Entre les congés et les travailleurs nomades, les avions sont, de nouveau, remplis de voyageurs et les incivilités se multiplient. Voici les comportements à bannir dans un avion, depuis le 1er juin, sous peine de sévères sanctions.

Le trafic aérien a repris et les incivilités en plein vol aussi. D’après les données de l’Agence européenne de sécurité aérienne, la sécurité d’un vol dans l’Union européenne est mise en péril par le comportement de certains passagers toutes les trois heures.

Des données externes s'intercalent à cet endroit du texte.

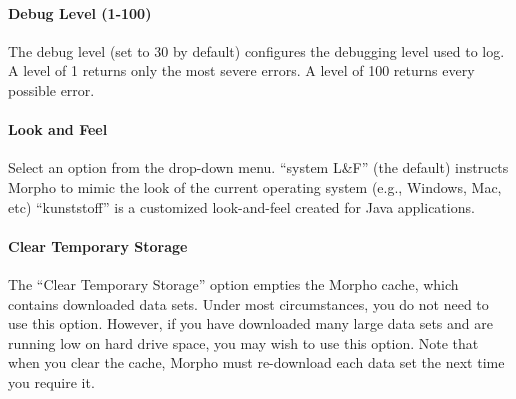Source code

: \paragraph{Debug Level (1-100)} The debug level (set to 30 by default)
configures the debugging level used to log. A level of 1 returns only
the most severe errors. A level of 100 returns every possible error.

\paragraph{Look and Feel} Select an option from the drop-down menu.
``system L\&F'' (the default) instructs Morpho to mimic the look of the
current operating system (e.g., Windows, Mac, etc) ``kunststoff'' is a
customized look-and-feel created for Java applications.

\paragraph{Clear Temporary Storage} The ``Clear Temporary Storage''
option empties the Morpho cache, which contains downloaded data sets.
Under most circumstances, you do not need to use this option. However,
if you have downloaded many large data sets and are running low on hard
drive space, you may wish to use this option. Note that when you clear
the cache, Morpho must re-download each data set the next time you
require it.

Aux Etats-Unis, l’autorité fédérale de l’avion a enregistré, en 2021, 5 981 rapports concernant des passagers indisciplinés. C’est ce fléau que les compagnies aériennes veulent tenter d’endiguer par des sanctions de plus en plus sévères.

De quel type de comportements parle-t-on exactement ?

L’ordonnance du 1er juin créant un régime de sanctions administratives et pénales permettant de réprimer le comportement de passagers aériens perturbateurs liste précisément les comportements qualifiés de perturbateurs. Certains pourraient vous surprendre.

Il s’agit évidement de l’interdiction de fumer en vol et de l’entrave à une instruction de sécurité donnée par le personnel naviguant. Jusque là rien de nouveau.
Cette tolérance zéro sera désormais appliquée à l’usage des appareils électroniques ou électroniques. Si vous utilisez votre téléphone portable ou votre tablette, par exemple, alors que les stewards et hôtesses de l’air l’ont formellement interdit durant une phase ou la totalité du vol, vous vous exposez à une sanction.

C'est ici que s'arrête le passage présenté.